President Bush says that large malpractice awards are helping to drive health care costs up, and he wants to cap some damages patients may recover in court from doctors and hospitals. But lawyers are resourceful types, and a new study suggests that limiting one sort of damage award merely causes other kinds of damages to increase.
In states that already cap some damages -- the ones labeled ''pain and suffering'' -- the study finds that total awards have remained pretty much the same.

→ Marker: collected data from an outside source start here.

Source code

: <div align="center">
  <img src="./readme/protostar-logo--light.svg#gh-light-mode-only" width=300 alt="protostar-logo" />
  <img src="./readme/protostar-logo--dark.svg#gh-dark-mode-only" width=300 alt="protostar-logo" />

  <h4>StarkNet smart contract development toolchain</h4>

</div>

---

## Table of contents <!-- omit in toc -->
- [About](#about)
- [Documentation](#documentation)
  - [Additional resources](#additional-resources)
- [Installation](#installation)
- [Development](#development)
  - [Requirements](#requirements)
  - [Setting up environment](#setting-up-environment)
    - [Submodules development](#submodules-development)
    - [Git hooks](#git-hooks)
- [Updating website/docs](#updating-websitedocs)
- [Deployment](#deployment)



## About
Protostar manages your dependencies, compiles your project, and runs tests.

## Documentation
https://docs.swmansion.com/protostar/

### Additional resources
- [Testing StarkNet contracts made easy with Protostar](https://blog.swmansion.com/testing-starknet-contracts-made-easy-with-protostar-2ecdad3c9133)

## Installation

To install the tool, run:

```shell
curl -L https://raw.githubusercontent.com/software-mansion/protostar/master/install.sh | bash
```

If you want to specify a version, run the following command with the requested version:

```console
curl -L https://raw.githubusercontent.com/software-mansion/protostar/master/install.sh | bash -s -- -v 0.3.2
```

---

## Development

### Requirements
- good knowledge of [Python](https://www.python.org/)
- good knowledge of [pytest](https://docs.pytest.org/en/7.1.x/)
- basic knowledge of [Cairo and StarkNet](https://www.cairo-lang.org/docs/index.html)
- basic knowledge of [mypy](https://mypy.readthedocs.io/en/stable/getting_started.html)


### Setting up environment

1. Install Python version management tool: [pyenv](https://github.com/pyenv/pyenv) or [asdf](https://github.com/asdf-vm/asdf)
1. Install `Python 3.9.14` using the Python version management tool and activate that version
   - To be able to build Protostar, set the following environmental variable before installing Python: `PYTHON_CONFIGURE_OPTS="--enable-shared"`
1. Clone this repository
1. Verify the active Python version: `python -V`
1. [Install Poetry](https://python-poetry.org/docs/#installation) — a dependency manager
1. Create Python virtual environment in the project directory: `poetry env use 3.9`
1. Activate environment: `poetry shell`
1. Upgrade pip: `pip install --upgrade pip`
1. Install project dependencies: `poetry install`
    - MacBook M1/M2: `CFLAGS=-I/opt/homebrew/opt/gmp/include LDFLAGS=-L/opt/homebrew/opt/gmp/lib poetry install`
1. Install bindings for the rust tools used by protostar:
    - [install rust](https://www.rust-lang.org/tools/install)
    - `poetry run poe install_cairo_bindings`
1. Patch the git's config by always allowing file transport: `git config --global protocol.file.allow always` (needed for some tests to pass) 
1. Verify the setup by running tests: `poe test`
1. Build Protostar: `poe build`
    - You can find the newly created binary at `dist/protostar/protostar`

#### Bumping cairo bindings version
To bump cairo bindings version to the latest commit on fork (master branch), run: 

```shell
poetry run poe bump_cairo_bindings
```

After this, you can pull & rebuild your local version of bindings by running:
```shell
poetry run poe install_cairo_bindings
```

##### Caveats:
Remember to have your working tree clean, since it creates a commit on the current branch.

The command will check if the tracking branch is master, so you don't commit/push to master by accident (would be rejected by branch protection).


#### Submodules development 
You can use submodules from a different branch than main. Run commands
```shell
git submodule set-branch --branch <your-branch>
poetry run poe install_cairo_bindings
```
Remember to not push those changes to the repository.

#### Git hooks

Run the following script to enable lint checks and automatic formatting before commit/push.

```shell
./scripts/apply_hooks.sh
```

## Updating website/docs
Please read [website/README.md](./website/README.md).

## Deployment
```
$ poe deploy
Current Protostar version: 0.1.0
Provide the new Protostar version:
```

This suggests that plaintiffs' lawyers have simply recast their cases to encourage juries to award the same amounts under different names -- for, say, ''lost wages.''
Legal experts have questioned aspects of the study's methodology and findings.

Joanne Doroshow, executive director of the Center for Justice and Democracy, which opposes limits on damages, said the wrong cases might be falling by the wayside.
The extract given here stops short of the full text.